Il est probable à mes yeux que Proust ne connaissait cette ville que par ces lectures, qu'il ne l'a jamais visité (*), qu'il situait même d'abord Bénodet et Pont-Aven sur la même rivière et que sa connaissance de ces villes ne se basait que sur la lecture des guides Joanne. Lisant dans l'édition de 1905 "nombreux moulins", il aurait imaginé des moulins à vent.
(*) C. Quémard est convaincue du contraire, tandis que S. Kawamoto est sceptique. Certes Marcel séjourna à Beg-Meil, au Finistère sud, en septembre - octobre 1895, mais il ne reverra plus la Bretagne malgré les aspirations dont témoignent ses lettres, sauf lors d’une visite à Saint-Malo, Dinard et Dinan après une croisière autour du Cotentin en août 1904.

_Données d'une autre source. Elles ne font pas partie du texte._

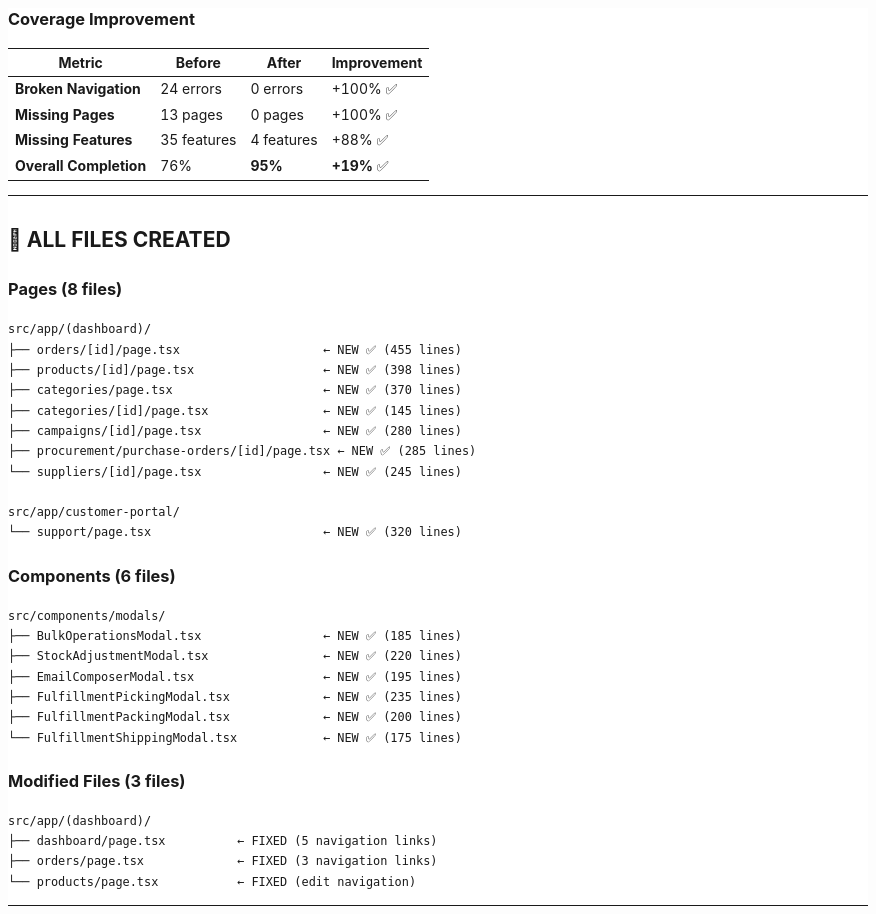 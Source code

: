 ### Coverage Improvement
| Metric | Before | After | Improvement |
|--------|--------|-------|-------------|
| **Broken Navigation** | 24 errors | 0 errors | +100% ✅ |
| **Missing Pages** | 13 pages | 0 pages | +100% ✅ |
| **Missing Features** | 35 features | 4 features | +88% ✅ |
| **Overall Completion** | 76% | **95%** | **+19%** ✅ |

---

## 📁 ALL FILES CREATED

### Pages (8 files)
```
src/app/(dashboard)/
├── orders/[id]/page.tsx                    ← NEW ✅ (455 lines)
├── products/[id]/page.tsx                  ← NEW ✅ (398 lines)
├── categories/page.tsx                     ← NEW ✅ (370 lines)
├── categories/[id]/page.tsx                ← NEW ✅ (145 lines)
├── campaigns/[id]/page.tsx                 ← NEW ✅ (280 lines)
├── procurement/purchase-orders/[id]/page.tsx ← NEW ✅ (285 lines)
└── suppliers/[id]/page.tsx                 ← NEW ✅ (245 lines)

src/app/customer-portal/
└── support/page.tsx                        ← NEW ✅ (320 lines)
```

### Components (6 files)
```
src/components/modals/
├── BulkOperationsModal.tsx                 ← NEW ✅ (185 lines)
├── StockAdjustmentModal.tsx                ← NEW ✅ (220 lines)
├── EmailComposerModal.tsx                  ← NEW ✅ (195 lines)
├── FulfillmentPickingModal.tsx             ← NEW ✅ (235 lines)
├── FulfillmentPackingModal.tsx             ← NEW ✅ (200 lines)
└── FulfillmentShippingModal.tsx            ← NEW ✅ (175 lines)
```

### Modified Files (3 files)
```
src/app/(dashboard)/
├── dashboard/page.tsx          ← FIXED (5 navigation links)
├── orders/page.tsx             ← FIXED (3 navigation links)
└── products/page.tsx           ← FIXED (edit navigation)
```

---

Dès les brouillons suivants, il corrige cette erreur, mais conserve l'image des moulins, désormais au nombre de sept. Pourtant, ces moulins ne participent plus (sauf dans la trace mnésique du premier brouillon) à l'évocation du vent, qui est, nous allons le voir, centrale avec la reprise de "l'aile légère d'une coiffe légère", laquelle, en dépit de l'absence de toute logique, "se reflète en tremblant dans l'eau secrète et verdie de la rivière". Seules, dans la réalité, pourraient se refléter dans l'eau de la rivière les roues des moulins, à moins d'imaginer une bretonne en coiffe penchée au dessus du pont.

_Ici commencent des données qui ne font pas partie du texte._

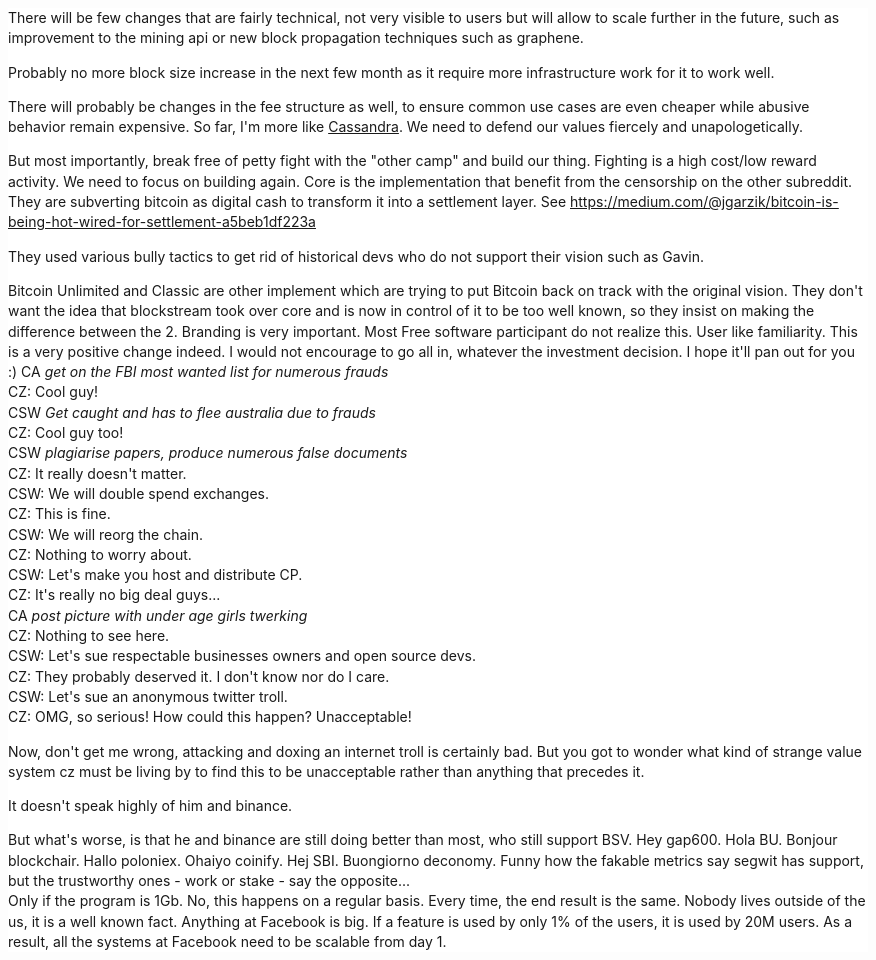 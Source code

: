 There will be few changes that are fairly technical, not very visible to users but will allow to scale further in the future, such as improvement to the mining api or new block propagation techniques such as graphene.

Probably no more block size increase in the next few month as it require more infrastructure work for it to work well.

There will probably be changes in the fee structure as well, to ensure common use cases are even cheaper while abusive behavior remain expensive.
So far, I'm more like [Cassandra](https://en.wikipedia.org/wiki/Cassandra).
We need to defend our values fiercely and unapologetically.

But most importantly, break free of petty fight with the "other camp" and build our thing. Fighting is a high cost/low reward activity. We need to focus on building again.
Core is the implementation that benefit from the censorship on the other subreddit. They are subverting bitcoin as digital cash to transform it into a settlement layer. See https://medium.com/@jgarzik/bitcoin-is-being-hot-wired-for-settlement-a5beb1df223a

They used various bully tactics to get rid of historical devs who do not support their vision such as Gavin.

Bitcoin Unlimited and Classic are other implement which are trying to put Bitcoin back on track with the original vision.
They don't want the idea that blockstream took over core and is now in control of it to be too well known, so they insist on making the difference between the 2.
Branding is very important. Most Free software participant do not realize this. User like familiarity. This is a very positive change indeed.
I would not encourage to go all in, whatever the investment decision. I hope it'll pan out for you :)
CA *get on the FBI most wanted list for numerous frauds*  
CZ: Cool guy!  
CSW *Get caught and has to flee australia due to frauds*  
CZ: Cool guy too!  
CSW *plagiarise papers, produce numerous false documents*  
CZ: It really doesn't matter.  
CSW: We will double spend exchanges.  
CZ: This is fine.  
CSW: We will reorg the chain.  
CZ: Nothing to worry about.  
CSW: Let's make you host and distribute CP.  
CZ: It's really no big deal guys...  
CA *post picture with under age girls twerking*  
CZ: Nothing to see here.  
CSW: Let's sue respectable businesses owners and open source devs.  
CZ: They probably deserved it. I don't know nor do I care.  
CSW: Let's sue an anonymous twitter troll.  
CZ: OMG, so serious! How could this happen? Unacceptable!

Now, don't get me wrong, attacking and doxing an internet troll is certainly bad. But you got to wonder what kind of strange value system cz must be living by to find this to be unacceptable rather than anything that precedes it.

It doesn't speak highly of him and binance.

But what's worse, is that he and binance are still doing better than most, who still support BSV. Hey gap600. Hola BU. Bonjour blockchair. Hallo poloniex. Ohaiyo coinify. Hej SBI. Buongiorno deconomy.
Funny how the fakable metrics say segwit has support, but the trustworthy ones - work or stake - say the opposite...   
Only if the program is 1Gb.
No, this happens on a regular basis. Every time, the end result is the same.
Nobody lives outside of the us, it is a well known fact.
Anything at Facebook is big. If a feature is used by only 1% of the users, it is used by 20M users. As a result, all the systems at Facebook need to be scalable from day 1.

Claudine Quémar, pour expliquer cette bévue, imagine que cette mention dans les guides des moulins de Pont-Aven, associée à l'image sonore du vent, a attiré ici un paysage de Hollande, ses moulins à vent, et ses canaux.

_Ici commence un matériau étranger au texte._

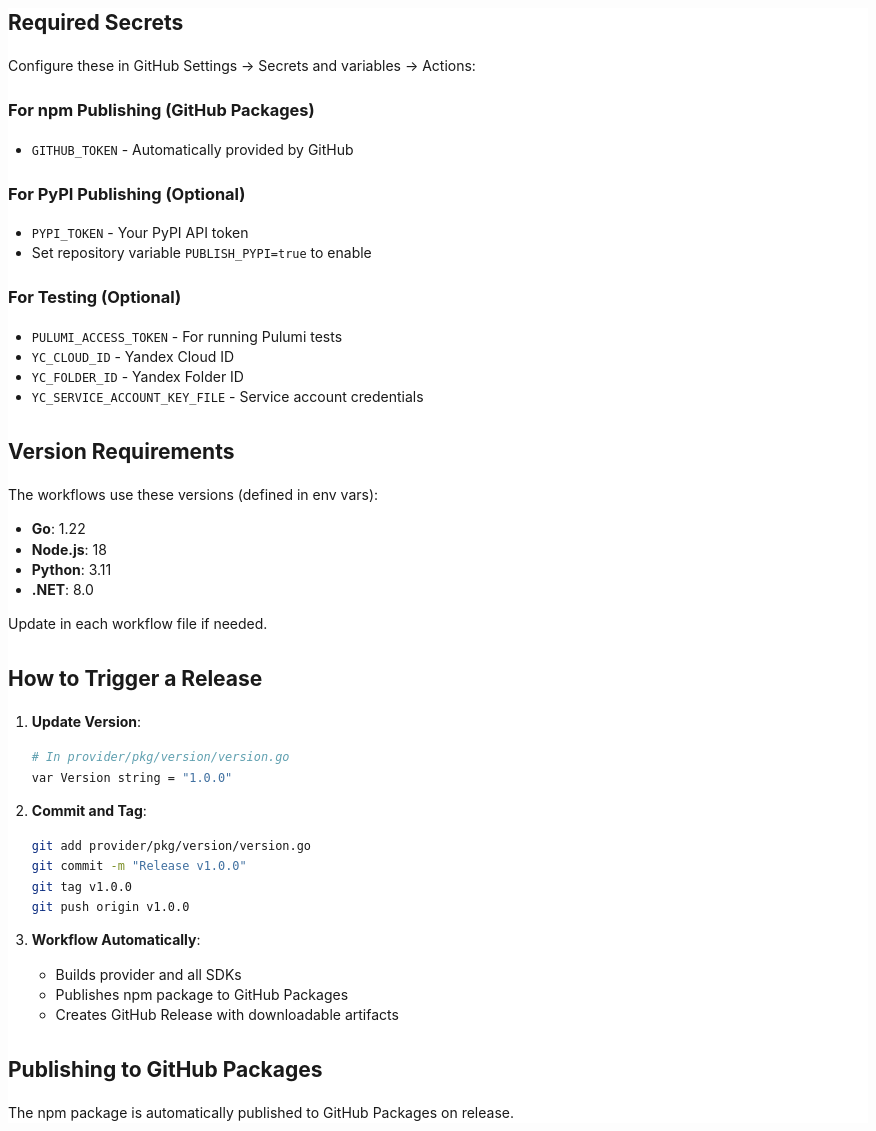 ## Required Secrets

Configure these in GitHub Settings → Secrets and variables → Actions:

### For npm Publishing (GitHub Packages)
- `GITHUB_TOKEN` - Automatically provided by GitHub

### For PyPI Publishing (Optional)
- `PYPI_TOKEN` - Your PyPI API token
- Set repository variable `PUBLISH_PYPI=true` to enable

### For Testing (Optional)
- `PULUMI_ACCESS_TOKEN` - For running Pulumi tests
- `YC_CLOUD_ID` - Yandex Cloud ID
- `YC_FOLDER_ID` - Yandex Folder ID
- `YC_SERVICE_ACCOUNT_KEY_FILE` - Service account credentials

## Version Requirements

The workflows use these versions (defined in env vars):
- **Go**: 1.22
- **Node.js**: 18
- **Python**: 3.11
- **.NET**: 8.0

Update in each workflow file if needed.

## How to Trigger a Release

1. **Update Version**:
   ```bash
   # In provider/pkg/version/version.go
   var Version string = "1.0.0"
   ```

2. **Commit and Tag**:
   ```bash
   git add provider/pkg/version/version.go
   git commit -m "Release v1.0.0"
   git tag v1.0.0
   git push origin v1.0.0
   ```

3. **Workflow Automatically**:
   - Builds provider and all SDKs
   - Publishes npm package to GitHub Packages
   - Creates GitHub Release with downloadable artifacts

## Publishing to GitHub Packages

The npm package is automatically published to GitHub Packages on release.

Ce qui expliquerait la présence d'un canal dans le troisième brouillon. Par celui-ci (qui dissimule la Hollande), la trace des moulins à vent persiste en filigrane. (S. Kawamoto ouvre la possibilité que ce "canal" puisse désigner en réalité le "bief" d'un moulin, même si celui-ci a totalement disparu de la citation.)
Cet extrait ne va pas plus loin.